I IMAGINE only a small percentage of people reading this have had any journalism training, but don’t let that stop you from pondering the following ethical question.

If you read a newspaper story that included a direct quote from someone – let’s say, for instance, UK climate scientist Dr David Viner – would it be acceptable to put quotation marks on the headline of that story and claim it was a quote from Dr Viner? You can have a minute to think about it.

It might help you to know that the headline was not written by the reporter who interviewed Dr Viner and wrote the story, and certainly not by Dr Viner himself. In short, a third person – a sub-editor – wrote the headline.

You don’t need a minute? Of course not: it would be unprofessional, unethical and factually wrong to pass off a sub-editor’s made-up words as Dr Viner’s.

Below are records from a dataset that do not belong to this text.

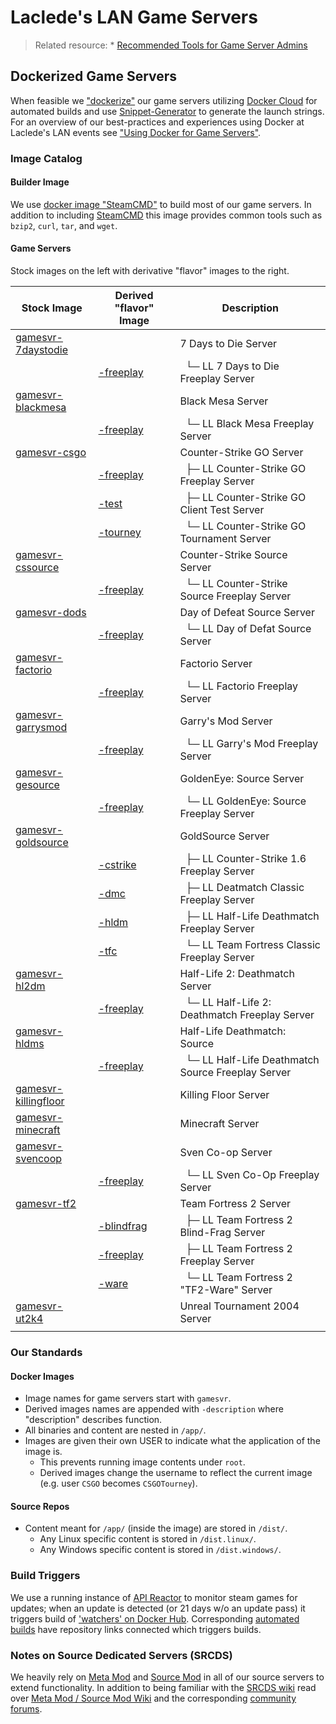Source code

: # Laclede's LAN Game Servers

> Related resource: * [Recommended Tools for Game Server Admins](RecommendedTools.md)

## Dockerized Game Servers
When feasible we ["dockerize"](https://hub.docker.com/u/lacledeslan) our game servers utilizing [Docker Cloud](https://cloud.docker.com/app/lacledeslan/) for automated builds and use [Snippet-Generator](https://github.com/LacledesLAN/Snippet-Generator) to generate the launch strings. For an overview of our best-practices and experiences using Docker at Laclede's LAN events see ["Using Docker for Game Servers"](DockerAndGameServers.md).

### Image Catalog

#### Builder Image
We use [docker image "SteamCMD"](https://github.com/LacledesLAN/SteamCMD) to build most of our game servers. In addition to including [SteamCMD](https://developer.valvesoftware.com/wiki/SteamCMD) this image provides common tools such as `bzip2`, `curl`, `tar`, and `wget`.

#### Game Servers
Stock images on the left with derivative "flavor" images to the right.

| Stock Image                                                                 | Derived "flavor" Image                                                  | Description                                                   |
| --------------------------------------------------------------------------- | ----------------------------------------------------------------------- | ------------------------------------------------------------- |
| [gamesvr-7daystodie](https://github.com/LacledesLAN/gamesvr-7daystodie)     |                                                                         | 7 Days to Die Server                                          |
|                                                                             | [-freeplay](https://github.com/LacledesLAN/gamesvr-7daystodie-freeplay) | &nbsp;&nbsp;└─ LL 7 Days to Die Freeplay Server               |
| [gamesvr-blackmesa](https://github.com/LacledesLAN/gamesvr-blackmesa)       |                                                                         | Black Mesa Server                                             |
|                                                                             | [-freeplay](https://github.com/LacledesLAN/gamesvr-blackmesa-freeplay)  | &nbsp;&nbsp;└─ LL Black Mesa Freeplay Server                  |
| [gamesvr-csgo](https://github.com/LacledesLAN/gamesvr-csgo)                 |                                                                         | Counter-Strike GO Server                                      |
|                                                                             | [-freeplay](https://github.com/LacledesLAN/gamesvr-csgo-freeplay)       | &nbsp;&nbsp;├─ LL Counter-Strike GO Freeplay Server           |
|                                                                             | [-test](https://github.com/LacledesLAN/gamesvr-csgo-test)               | &nbsp;&nbsp;├─ LL Counter-Strike GO Client Test Server        |
|                                                                             | [-tourney](https://github.com/LacledesLAN/gamesvr-csgo-tourney)         | &nbsp;&nbsp;└─ LL Counter-Strike GO Tournament Server         |
| [gamesvr-cssource](https://github.com/LacledesLAN/gamesvr-cssource)         |                                                                         | Counter-Strike Source Server                                  |
|                                                                             | [-freeplay](https://github.com/LacledesLAN/gamesvr-cssource-freeplay)   | &nbsp;&nbsp;└─ LL Counter-Strike Source Freeplay Server       |
| [gamesvr-dods](https://github.com/LacledesLAN/gamesvr-dods)                 |                                                                         | Day of Defeat Source Server                                   |
|                                                                             | [-freeplay](https://github.com/LacledesLAN/gamesvr-dods-freeplay)       | &nbsp;&nbsp;└─ LL Day of Defat Source Server                  |
| [gamesvr-factorio](https://github.com/LacledesLAN/gamesvr-factorio)         |                                                                         | Factorio Server                                               |
|                                                                             | [-freeplay](https://github.com/LacledesLAN/gamesvr-factorio-freeplay)   | &nbsp;&nbsp;└─ LL Factorio Freeplay Server                    |
| [gamesvr-garrysmod](https://github.com/LacledesLAN/gamesvr-garrysmod)       |                                                                         | Garry's Mod Server                                            |
|                                                                             | [-freeplay](https://github.com/LacledesLAN/gamesvr-garrysmod-freeplay)  | &nbsp;&nbsp;└─ LL Garry's Mod Freeplay Server                 |
| [gamesvr-gesource](https://github.com/LacledesLAN/gamesvr-gesource)         |                                                                         | GoldenEye: Source Server                                      |
|                                                                             | [-freeplay](https://github.com/LacledesLAN/gamesvr-gesource-freeplay)   | &nbsp;&nbsp;└─ LL GoldenEye: Source Freeplay Server           |
| [gamesvr-goldsource](https://github.com/LacledesLAN/gamesvr-goldsource)     |                                                                         | GoldSource Server                                             |
|                                                                             | [-cstrike](https://github.com/LacledesLAN/gamesvr-goldsource-cstrike)   | &nbsp;&nbsp;├─ LL Counter-Strike 1.6 Freeplay Server          |
|                                                                             | [-dmc](https://github.com/LacledesLAN/gamesvr-goldsource-dmc)           | &nbsp;&nbsp;├─ LL Deatmatch Classic Freeplay Server           |
|                                                                             | [-hldm](https://github.com/LacledesLAN/gamesvr-goldsource-hldm)         | &nbsp;&nbsp;├─ LL Half-Life Deathmatch Freeplay Server        |
|                                                                             | [-tfc](https://github.com/LacledesLAN/gamesvr-goldsource-tfc)           | &nbsp;&nbsp;└─ LL Team Fortress Classic Freeplay Server       |
| [gamesvr-hl2dm](https://github.com/LacledesLAN/gamesvr-hl2dm)               |                                                                         | Half-Life 2: Deathmatch Server                                |
|                                                                             | [-freeplay](https://github.com/LacledesLAN/gamesvr-hl2dm-freeplay)      | &nbsp;&nbsp;└─ LL Half-Life 2: Deathmatch Freeplay Server     |
| [gamesvr-hldms](https://github.com/LacledesLAN/gamesvr-hldms)               |                                                                         | Half-Life Deathmatch: Source                                  |
|                                                                             | [-freeplay](https://github.com/LacledesLAN/gamesvr-hldms-freeplay)      | &nbsp;&nbsp;└─ LL Half-Life Deathmatch Source Freeplay Server |
| [gamesvr-killingfloor](https://github.com/LacledesLAN/gamesvr-killingfloor) |                                                                         | Killing Floor Server                                          |
| [gamesvr-minecraft](https://github.com/LacledesLAN/gamesvr-minecraft)       |                                                                         | Minecraft Server                                              |
| [gamesvr-svencoop](https://github.com/LacledesLAN/gamesvr-svencoop)         |                                                                         | Sven Co-op Server                                             |
|                                                                             | [-freeplay](https://github.com/LacledesLAN/gamesvr-svencoop-freeplay)   | &nbsp;&nbsp;└─ LL Sven Co-Op Freeplay Server                  |
| [gamesvr-tf2](https://github.com/LacledesLAN/gamesvr-tf2)                   |                                                                         | Team Fortress 2 Server                                        |
|                                                                             | [-blindfrag](https://github.com/LacledesLAN/gamesvr-tf2-blindfrag)      | &nbsp;&nbsp;├─ LL Team Fortress 2 Blind-Frag Server           |
|                                                                             | [-freeplay](https://github.com/LacledesLAN/gamesvr-tf2-freeplay)        | &nbsp;&nbsp;├─ LL Team Fortress 2 Freeplay Server             |
|                                                                             | [-ware](https://github.com/LacledesLAN/gamesvr-tf2-ware)                | &nbsp;&nbsp;└─ LL Team Fortress 2 "TF2-Ware" Server           |
| [gamesvr-ut2k4](https://github.com/LacledesLAN/gamesvr-ut2k4)               |                                                                         | Unreal Tournament 2004 Server                                 |
|                                                                             |                                                                         |                                                               |

### Our Standards

#### Docker Images
* Image names for game servers start with `gamesvr`.
* Derived images names are appended with `-description` where "description" describes function.
* All binaries and content are nested in `/app/`.
* Images are given their own USER to indicate what the application of the image is.
  * This prevents running image contents under `root`.
  * Derived images change the username to reflect the current image (e.g. user `CSGO` becomes `CSGOTourney`).

#### Source Repos
* Content meant for `/app/` (inside the image) are stored in `/dist/`.
  * Any Linux specific content is stored in `/dist.linux/`.
  * Any Windows specific content is stored in `/dist.windows/`.

### Build Triggers
We use a running instance of [API Reactor](https://github.com/dudleycodes/APIReactor) to monitor steam games for updates; when an update is detected (or 21 days w/o an update pass) it triggers build of ['watchers' on Docker Hub](https://hub.docker.com/u/llgameserverbot/). Corresponding [automated builds](https://hub.docker.com/u/lacledeslan/) have repository links connected which triggers builds.

### Notes on Source Dedicated Servers (SRCDS)
We heavily rely on [Meta Mod](http://metamodsource.net/) and [Source Mod](http://www.sourcemod.net/) in all of our source servers to extend functionality. In addition to being familiar with the [SRCDS wiki](https://developer.valvesoftware.com/wiki/Source_Dedicated_Server) read over [Meta Mod / Source Mod Wiki](https://wiki.alliedmods.net/Main_Page) and the corresponding [community forums](https://forums.alliedmods.net/index.php).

The Australian newspaper has just published a column from UK-based climate science mangler and anti-wind farm activist James Delingpole that tries to argue that Australia’s recent unprecedented heatwave and hottest month on record wasn’t all that hot and that global warming “alarmists” should be answering to a court with the power to issue a death sentence (no, I don’t exaggerate, but we’ll get to that at the end).

In the story, Delingpole says that Dr Viner had “famously declared” in 2000 that “Snowfalls are now just a thing of the past”.

But here’s the thing. Dr Viner never did utter those words. He was indeed quoted in a story in the UK’s The Independent newspaper which carried the headline “Snowfalls are now just a thing of the past”. But the headline was a gross over-statement: the first paragraph makes the  far more modest claim that a trend to warmer winters meant that  “snow is starting to disappear from our lives”.

The reporter, Charles Onians, quoted Dr Viner as saying that within a few years winter snowfall will become “a very rare and exciting event”. Note the absence of quote marks on the time frame being within a few years – they were Onians’s words, just as the headline was the sub-editor’s.

So Dr Viner’s actual prediction was that at some point in the future snow could become “a very rare and exciting event”. As well, the story paraphrases him as adding an important qualifier – that heavy snow will return occasionally and catch people unprepared. But Delingpole leaves this bit out.

Delingpole then uses the non-quote that Dr Viner didn’t say as a launchpad to ridicule him. “Viner has since become a legend in his own lunchtime, frequently quoted on the internet, sometimes having his name joshingly used as a synonym for snow. This isn’t because he got his prediction right, of course. It’s because, like Flannery, he got it so spectacularly, hilariously, hopelessly wrong.”

Hopelessly wrong, Mr Delingpole? What, like hopelessly attributing a quote to someone who never said it?

Delingpole is of course “reporting” from an unseasonably cold and recently snowbound United Kingdom, which the BBC reports has just experienced its second coldest March since records began.

Scientists are now reporting a link between the loss of sea ice in the Arctic – driven by human-caused climate change – and cold snaps in the northern hemisphere like the one experienced by the UK. A recent scientific paper in the journal Proceedings of the National Academy of Sciences explained the link.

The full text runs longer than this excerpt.